To further explore the relationship between the rs3758391 polymorphism and depressive symptoms in patients with schizophrenia, we compared the CDSS scores of different genotypes of the rs3758391 polymorphism and found a significant difference (P < 0.01; Figure 3). Post hoc comparison showed that the CDSS score of rs3758391 C/C and C/T carriers were higher than that of T/T carriers (Ps < 0.01). Then, our eQTL analysis suggested a significant association between rs3758391 and SIRT1 mRNA expression in the occipital cortex (Figure 4), and SIRT1 mRNA expression levels in carriers with C/C genotypes were significantly lower than carriers with T/T genotype. However, we did not find this difference in the peripheral blood samples.

FIGURE 3.

FIGURE 3

CDSS scores of schizophrenia patients classified according to the genotypes of rs3758391 polymorphism. Each column represents the mean ± SD. C/C (n = 25), C/T (n = 207), and T/T (n = 483).

FIGURE 4.

FIGURE 4

Association of rs3758391 with SIRT1 mRNA expression levels in ten brain regions (Affymetrix ID 3249597; http://peana-od.inf.um.es:8080/ UKBECv12/). SNIG, substantia nigra; PUTM, putamen (at the level of the anterior commissure); MEDU, the inferior olivary nucleus (sub-dissected from the medulla); THAL, thalamus (at the level of the lateral geniculate nucleus); OCTX, occipital cortex; HIPP, hippocampus; FCTX, frontal cortex; TCTX, temporal cortex; WHMT, intralobular white matter; and CRBL, cerebellar cortex.

Discussion

Sirtuin was identified as an MDD risk gene in a large-scale Chinese GWAS (CONVERGE consortium, 2015). Our recent meta-analysis indicated that among the Han Chinese population, the SIRT1 rs3758391 polymorphism confers susceptibility to MDD (Tang et al., 2018). Schizophrenia and MDD are distinct categorical diagnoses, but there is evidence of molecular genetic mechanisms overlap between the disorders (Schulze et al., 2014). Therefore, we aimed to identify the impact of SIRT1 rs3758391 polymorphism on the genetics and symptoms of schizophrenia in this research.

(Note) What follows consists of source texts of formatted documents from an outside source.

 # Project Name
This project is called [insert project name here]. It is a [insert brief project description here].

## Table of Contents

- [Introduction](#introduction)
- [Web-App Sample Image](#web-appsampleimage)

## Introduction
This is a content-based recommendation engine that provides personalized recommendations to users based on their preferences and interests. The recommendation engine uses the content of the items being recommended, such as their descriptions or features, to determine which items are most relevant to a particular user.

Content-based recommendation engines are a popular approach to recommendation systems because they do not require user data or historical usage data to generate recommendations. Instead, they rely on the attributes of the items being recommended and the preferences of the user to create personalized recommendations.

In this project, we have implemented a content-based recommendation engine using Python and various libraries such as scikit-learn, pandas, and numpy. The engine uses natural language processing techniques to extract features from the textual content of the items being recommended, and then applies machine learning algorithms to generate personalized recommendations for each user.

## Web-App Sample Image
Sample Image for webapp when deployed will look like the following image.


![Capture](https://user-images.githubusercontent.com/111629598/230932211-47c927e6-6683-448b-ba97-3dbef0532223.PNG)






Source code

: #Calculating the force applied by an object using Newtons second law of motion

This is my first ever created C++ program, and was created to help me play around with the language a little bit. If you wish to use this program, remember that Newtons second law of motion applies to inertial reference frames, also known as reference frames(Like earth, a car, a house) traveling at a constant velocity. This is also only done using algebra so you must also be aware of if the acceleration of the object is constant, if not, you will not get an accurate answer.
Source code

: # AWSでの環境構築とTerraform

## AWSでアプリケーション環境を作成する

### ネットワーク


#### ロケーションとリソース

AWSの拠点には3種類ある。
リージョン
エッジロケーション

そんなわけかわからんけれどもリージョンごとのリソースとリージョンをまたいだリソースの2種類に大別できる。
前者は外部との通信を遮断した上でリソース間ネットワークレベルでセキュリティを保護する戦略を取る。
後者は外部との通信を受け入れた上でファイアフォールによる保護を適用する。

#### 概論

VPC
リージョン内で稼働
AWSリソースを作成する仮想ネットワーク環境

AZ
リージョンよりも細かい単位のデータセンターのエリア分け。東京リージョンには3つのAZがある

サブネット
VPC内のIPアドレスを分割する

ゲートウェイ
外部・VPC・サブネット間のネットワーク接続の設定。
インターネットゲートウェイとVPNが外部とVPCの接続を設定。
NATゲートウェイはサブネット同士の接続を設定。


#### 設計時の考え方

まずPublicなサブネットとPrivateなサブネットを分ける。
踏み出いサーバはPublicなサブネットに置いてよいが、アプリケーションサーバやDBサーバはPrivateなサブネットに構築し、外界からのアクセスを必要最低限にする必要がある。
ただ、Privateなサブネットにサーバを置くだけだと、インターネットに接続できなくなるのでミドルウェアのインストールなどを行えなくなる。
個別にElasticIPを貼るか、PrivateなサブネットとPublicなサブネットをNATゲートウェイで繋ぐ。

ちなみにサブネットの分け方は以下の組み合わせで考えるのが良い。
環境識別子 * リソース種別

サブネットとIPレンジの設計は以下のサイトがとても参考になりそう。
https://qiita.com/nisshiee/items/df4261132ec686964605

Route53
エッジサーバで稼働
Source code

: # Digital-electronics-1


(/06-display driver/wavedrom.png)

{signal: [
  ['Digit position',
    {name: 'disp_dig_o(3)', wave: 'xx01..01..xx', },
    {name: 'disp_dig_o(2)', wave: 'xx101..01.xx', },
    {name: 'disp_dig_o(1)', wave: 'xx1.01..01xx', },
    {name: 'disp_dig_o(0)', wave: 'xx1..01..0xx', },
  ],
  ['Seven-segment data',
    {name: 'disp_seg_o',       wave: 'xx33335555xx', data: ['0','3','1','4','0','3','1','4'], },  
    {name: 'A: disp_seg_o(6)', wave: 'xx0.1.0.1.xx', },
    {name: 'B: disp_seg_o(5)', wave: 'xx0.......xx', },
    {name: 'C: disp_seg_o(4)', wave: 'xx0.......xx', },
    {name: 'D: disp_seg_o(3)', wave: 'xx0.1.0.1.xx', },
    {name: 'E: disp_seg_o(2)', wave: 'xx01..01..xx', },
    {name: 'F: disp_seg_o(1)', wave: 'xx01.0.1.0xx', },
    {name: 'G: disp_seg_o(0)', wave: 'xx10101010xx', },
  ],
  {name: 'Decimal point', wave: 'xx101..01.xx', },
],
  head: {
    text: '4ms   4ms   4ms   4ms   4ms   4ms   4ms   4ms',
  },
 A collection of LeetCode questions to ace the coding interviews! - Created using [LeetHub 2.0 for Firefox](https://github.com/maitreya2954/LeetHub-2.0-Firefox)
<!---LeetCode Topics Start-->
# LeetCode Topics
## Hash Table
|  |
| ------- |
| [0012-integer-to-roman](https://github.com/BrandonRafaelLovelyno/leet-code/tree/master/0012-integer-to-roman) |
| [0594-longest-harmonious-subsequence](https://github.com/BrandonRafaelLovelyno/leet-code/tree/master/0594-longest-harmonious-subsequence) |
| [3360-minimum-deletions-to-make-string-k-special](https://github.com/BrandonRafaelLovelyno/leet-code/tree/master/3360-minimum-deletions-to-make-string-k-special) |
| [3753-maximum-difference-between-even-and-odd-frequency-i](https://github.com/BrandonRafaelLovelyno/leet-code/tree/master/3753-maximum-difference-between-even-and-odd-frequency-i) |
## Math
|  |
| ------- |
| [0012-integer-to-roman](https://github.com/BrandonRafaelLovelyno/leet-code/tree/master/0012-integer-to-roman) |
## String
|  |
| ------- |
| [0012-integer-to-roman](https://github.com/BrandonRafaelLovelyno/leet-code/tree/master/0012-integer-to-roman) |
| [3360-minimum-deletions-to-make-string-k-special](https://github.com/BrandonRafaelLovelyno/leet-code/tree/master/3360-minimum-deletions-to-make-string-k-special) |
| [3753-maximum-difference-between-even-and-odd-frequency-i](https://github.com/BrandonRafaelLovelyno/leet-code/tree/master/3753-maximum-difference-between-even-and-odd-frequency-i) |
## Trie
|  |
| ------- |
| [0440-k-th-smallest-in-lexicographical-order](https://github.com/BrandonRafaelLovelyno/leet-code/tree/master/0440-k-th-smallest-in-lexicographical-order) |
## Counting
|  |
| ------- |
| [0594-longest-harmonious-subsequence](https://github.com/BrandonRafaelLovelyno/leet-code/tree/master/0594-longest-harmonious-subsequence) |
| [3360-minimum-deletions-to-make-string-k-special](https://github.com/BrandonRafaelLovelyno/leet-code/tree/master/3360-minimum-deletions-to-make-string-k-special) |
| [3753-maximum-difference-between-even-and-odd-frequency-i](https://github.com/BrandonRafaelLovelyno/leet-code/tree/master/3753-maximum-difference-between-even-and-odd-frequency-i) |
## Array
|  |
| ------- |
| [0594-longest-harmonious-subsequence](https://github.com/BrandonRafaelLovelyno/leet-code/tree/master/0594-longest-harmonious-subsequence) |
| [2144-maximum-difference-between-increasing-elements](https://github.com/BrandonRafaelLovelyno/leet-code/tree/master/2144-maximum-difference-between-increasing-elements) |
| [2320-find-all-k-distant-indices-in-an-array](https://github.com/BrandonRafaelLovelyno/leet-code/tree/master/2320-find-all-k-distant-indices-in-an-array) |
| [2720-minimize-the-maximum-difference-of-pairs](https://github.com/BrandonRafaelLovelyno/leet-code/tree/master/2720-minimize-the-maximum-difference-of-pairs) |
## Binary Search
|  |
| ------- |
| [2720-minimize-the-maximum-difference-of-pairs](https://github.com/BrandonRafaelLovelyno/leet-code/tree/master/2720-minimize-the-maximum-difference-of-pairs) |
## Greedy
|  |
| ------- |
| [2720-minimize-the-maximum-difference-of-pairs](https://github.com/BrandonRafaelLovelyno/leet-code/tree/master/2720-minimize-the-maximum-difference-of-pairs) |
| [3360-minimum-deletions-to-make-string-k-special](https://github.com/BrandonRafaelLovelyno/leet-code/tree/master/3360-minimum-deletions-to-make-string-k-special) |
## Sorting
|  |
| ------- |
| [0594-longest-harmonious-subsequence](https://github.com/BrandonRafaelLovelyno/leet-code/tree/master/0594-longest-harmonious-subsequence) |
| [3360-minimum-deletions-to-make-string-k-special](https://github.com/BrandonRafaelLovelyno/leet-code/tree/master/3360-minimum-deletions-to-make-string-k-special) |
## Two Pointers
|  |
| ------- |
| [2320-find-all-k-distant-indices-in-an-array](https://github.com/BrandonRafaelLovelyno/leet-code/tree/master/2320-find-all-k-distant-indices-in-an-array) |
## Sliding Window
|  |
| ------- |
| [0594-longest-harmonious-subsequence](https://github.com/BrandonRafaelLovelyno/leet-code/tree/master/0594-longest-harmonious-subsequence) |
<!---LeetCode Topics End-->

In this study, we found neither the association between SIRT1 mRNA expression in the brain and schizophrenia nor the significant effect of the rs3758391 polymorphism on susceptibility to schizophrenia in PGC GWAS. It suggests that the SIRT1 SNP rs3758391 probably does not confer an increased risk of schizophrenia. We further stratified the schizophrenia patients as either subject with or without depression based on the CDSS evaluation. Our study demonstrated that SIRT1 mRNA expression is significantly downregulated in schizophrenia with depression compared with that in those without depression, and patients with the C allele of rs3758391 have more severe symptoms of depression, which means the SNP rs3758391 might be the determinant of depressive symptoms in schizophrenia. To shed light on the impact of rs3758391 polymorphism on SIRT1 mRNA expression, an eQTL analysis was performed, which discovered that rs3758391 is significantly associated with SIRT1 mRNA expression in the occipital cortex. These consistent results indicated that genetic variation resulting from the rs3758391 polymorphism might lead to the dysregulation of SIRT1 mRNA expression and exert a significant influence on the occurrence and development of depressive symptoms in schizophrenia.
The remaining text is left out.